SQL Server Architecture (Explained)

โšก Smart Summary

SQL Server Architecture follows a client-server model organized into three core layers: Protocol Layer for network communication, Relational Engine for query processing, and Storage Engine for data management and retrieval.

  • Protocol Selection: Choose Shared Memory for local connections, TCP/IP for remote access, or Named Pipes for LAN environments based on your network topology.
  • 🔥 Query Processing: The Relational Engine parses syntax, optimizes execution plans through multi-phase cost analysis, and delegates data retrieval to the Storage Engine.
  • 📦 Storage Management: Data files use 8KB pages grouped into extents, with Buffer Manager handling caching and Transaction Manager ensuring ACID compliance.
  • 🔒 Performance Optimization: Buffer Cache reduces I/O by serving frequently accessed data from memory, while Plan Cache stores execution plans for query reuse.
  • Transaction Integrity: Write-Ahead Logging and Lazy Writer processes work together to ensure data durability and efficient memory management.
  • 📋 Data Flow: Every query passes through TDS packet encoding, CMD parsing, optimization, execution, and storage layer interaction before results return to the client.

SQL Server Architecture

MS SQL Server is a client-server architecture. The MS SQL Server process starts with the client application sending a request. The SQL Server accepts, processes, and replies to the request with processed data. Let’s discuss in detail the entire architecture shown below:

As the below diagram depicts, there are three major components in SQL Server Architecture:

  1. Protocol Layer
  2. Relational Engine
  3. Storage Engine

SQL Server Architecture diagram showing Protocol Layer, Relational Engine, and Storage Engine components

Protocol Layer – SNI

The SQL Server Protocol Layer, also known as the Server Network Interface (SNI), supports three types of client-server architecture. Each protocol serves a different network scenario. Understanding these protocols is essential before exploring how queries are processed internally.

Shared Memory

Consider an early morning conversation scenario. Tom and his Mom are at the same logical place, their home. Tom asks for coffee and Mom serves it directly. Similarly, SQL Server provides the Shared Memory protocol when the client and server run on the same machine. Both communicate via shared memory without any network overhead.

Shared Memory protocol diagram showing client and SQL Server on the same machine

Analogy: Tom maps to the Client, Mom maps to SQL Server, Home maps to the Machine, and verbal communication maps to the Shared Memory protocol.

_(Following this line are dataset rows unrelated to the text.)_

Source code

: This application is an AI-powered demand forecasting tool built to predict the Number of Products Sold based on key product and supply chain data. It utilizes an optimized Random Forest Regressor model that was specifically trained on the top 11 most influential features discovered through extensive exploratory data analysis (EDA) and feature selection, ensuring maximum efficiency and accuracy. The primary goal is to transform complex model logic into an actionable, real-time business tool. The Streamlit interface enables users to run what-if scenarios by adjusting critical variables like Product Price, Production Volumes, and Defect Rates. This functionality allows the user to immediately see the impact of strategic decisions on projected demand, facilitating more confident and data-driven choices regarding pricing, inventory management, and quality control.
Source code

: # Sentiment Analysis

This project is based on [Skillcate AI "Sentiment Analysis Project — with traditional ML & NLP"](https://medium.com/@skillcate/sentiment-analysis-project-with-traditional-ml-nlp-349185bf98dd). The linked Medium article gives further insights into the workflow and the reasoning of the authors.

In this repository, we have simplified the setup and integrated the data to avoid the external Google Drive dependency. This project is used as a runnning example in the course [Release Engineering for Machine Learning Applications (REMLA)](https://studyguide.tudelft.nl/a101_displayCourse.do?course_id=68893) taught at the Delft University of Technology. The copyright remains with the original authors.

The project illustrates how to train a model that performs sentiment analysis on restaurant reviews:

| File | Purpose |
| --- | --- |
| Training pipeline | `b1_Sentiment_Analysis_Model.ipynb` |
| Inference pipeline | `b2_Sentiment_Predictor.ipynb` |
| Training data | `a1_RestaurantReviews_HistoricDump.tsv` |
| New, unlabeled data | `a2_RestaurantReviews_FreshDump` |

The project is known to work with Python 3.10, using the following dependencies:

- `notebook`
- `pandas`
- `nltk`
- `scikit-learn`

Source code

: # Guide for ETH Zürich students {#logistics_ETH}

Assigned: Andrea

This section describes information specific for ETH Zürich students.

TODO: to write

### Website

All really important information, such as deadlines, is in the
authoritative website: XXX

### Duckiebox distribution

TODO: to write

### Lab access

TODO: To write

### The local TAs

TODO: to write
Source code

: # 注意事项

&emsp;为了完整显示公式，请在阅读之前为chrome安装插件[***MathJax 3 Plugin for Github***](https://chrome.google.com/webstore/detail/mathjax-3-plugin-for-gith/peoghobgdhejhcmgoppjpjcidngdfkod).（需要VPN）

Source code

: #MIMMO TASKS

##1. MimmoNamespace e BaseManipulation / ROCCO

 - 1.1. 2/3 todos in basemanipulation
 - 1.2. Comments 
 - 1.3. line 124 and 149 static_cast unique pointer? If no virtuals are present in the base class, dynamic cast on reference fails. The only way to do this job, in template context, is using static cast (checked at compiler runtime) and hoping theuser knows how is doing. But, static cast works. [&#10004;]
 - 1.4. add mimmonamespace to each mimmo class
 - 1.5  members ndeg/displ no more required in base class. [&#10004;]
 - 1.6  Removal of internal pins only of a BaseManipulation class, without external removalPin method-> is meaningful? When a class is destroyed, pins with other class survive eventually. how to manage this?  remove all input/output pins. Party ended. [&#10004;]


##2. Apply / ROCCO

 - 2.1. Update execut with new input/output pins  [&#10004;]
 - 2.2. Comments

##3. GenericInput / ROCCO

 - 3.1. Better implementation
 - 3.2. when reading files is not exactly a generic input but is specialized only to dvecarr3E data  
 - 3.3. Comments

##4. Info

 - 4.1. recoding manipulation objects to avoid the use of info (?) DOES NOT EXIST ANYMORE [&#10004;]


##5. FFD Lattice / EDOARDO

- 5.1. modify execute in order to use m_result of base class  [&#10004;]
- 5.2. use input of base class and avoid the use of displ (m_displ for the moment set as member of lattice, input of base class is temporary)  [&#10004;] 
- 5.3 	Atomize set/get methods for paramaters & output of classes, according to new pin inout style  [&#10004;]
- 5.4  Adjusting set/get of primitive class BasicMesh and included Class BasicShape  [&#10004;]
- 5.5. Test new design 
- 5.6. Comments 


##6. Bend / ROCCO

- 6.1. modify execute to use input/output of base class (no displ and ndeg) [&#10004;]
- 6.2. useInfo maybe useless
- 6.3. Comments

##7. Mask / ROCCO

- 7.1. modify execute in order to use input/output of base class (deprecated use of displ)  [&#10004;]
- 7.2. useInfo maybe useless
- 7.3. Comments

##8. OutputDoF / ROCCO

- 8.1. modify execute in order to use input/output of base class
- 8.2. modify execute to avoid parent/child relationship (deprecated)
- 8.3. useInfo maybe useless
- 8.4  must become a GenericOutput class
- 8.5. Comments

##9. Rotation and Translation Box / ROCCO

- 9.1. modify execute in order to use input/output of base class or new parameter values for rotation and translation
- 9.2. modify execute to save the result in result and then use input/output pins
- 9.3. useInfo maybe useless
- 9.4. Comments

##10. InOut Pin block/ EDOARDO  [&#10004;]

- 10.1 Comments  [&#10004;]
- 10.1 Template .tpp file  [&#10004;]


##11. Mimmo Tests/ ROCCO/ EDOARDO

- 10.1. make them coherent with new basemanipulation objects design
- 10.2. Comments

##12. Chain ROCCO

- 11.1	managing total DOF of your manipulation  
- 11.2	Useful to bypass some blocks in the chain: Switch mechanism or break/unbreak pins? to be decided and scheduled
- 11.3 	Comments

Shared Memory protocol analogy mapping client to Tom and SQL Server to Mom

Configuration notes: In SQL Management Studio, the “Server Name” option for a local connection can be “.”, “localhost”, “127.0.0.1”, or “Machine\Instance”.

TCP/IP

Now consider that Tom wants coffee from a shop located 10 km away. Tom is at home and the coffee shop is at a busy marketplace. They communicate via a cellular network. Similarly, SQL Server provides the TCP/IP protocol when the client and SQL Server are on separate machines connected over a network.

TCP/IP protocol diagram showing client and SQL Server on remote machines

Analogy: Tom maps to the Client, the coffee shop maps to SQL Server, the home and marketplace map to remote locations, and the cellular network maps to the TCP/IP protocol.

TCP/IP protocol analogy mapping remote client-server communication

Configuration notes: In SQL Management Studio, the “Server Name” option for a TCP/IP connection must be “Machine\Instance of the server.” SQL Server uses port 1433 by default for TCP/IP connections.

Named Pipes

Finally, Tom wants green tea from his neighbor Sierra. They are in the same physical location, being neighbors, and communicate via an intra-network. Similarly, SQL Server provides the Named Pipe protocol when the client and server are connected via a Local Area Network (LAN).

Named Pipes protocol diagram for LAN-based SQL Server connections

Analogy: Tom maps to the Client, Sierra maps to SQL Server, being neighbors maps to LAN, and the intra-network maps to the Named Pipe protocol.

Configuration notes: Named Pipes is disabled by default and must be enabled through SQL Configuration Manager.

What is TDS?

Now that the three types of client-server architecture are clear, here is a look at TDS:

  • TDS stands for Tabular Data Stream.
  • All three protocols use TDS packets.
  • TDS is encapsulated in network packets, enabling data transfer from the client machine to the server machine.
  • TDS was first developed by Sybase and is now owned by Microsoft.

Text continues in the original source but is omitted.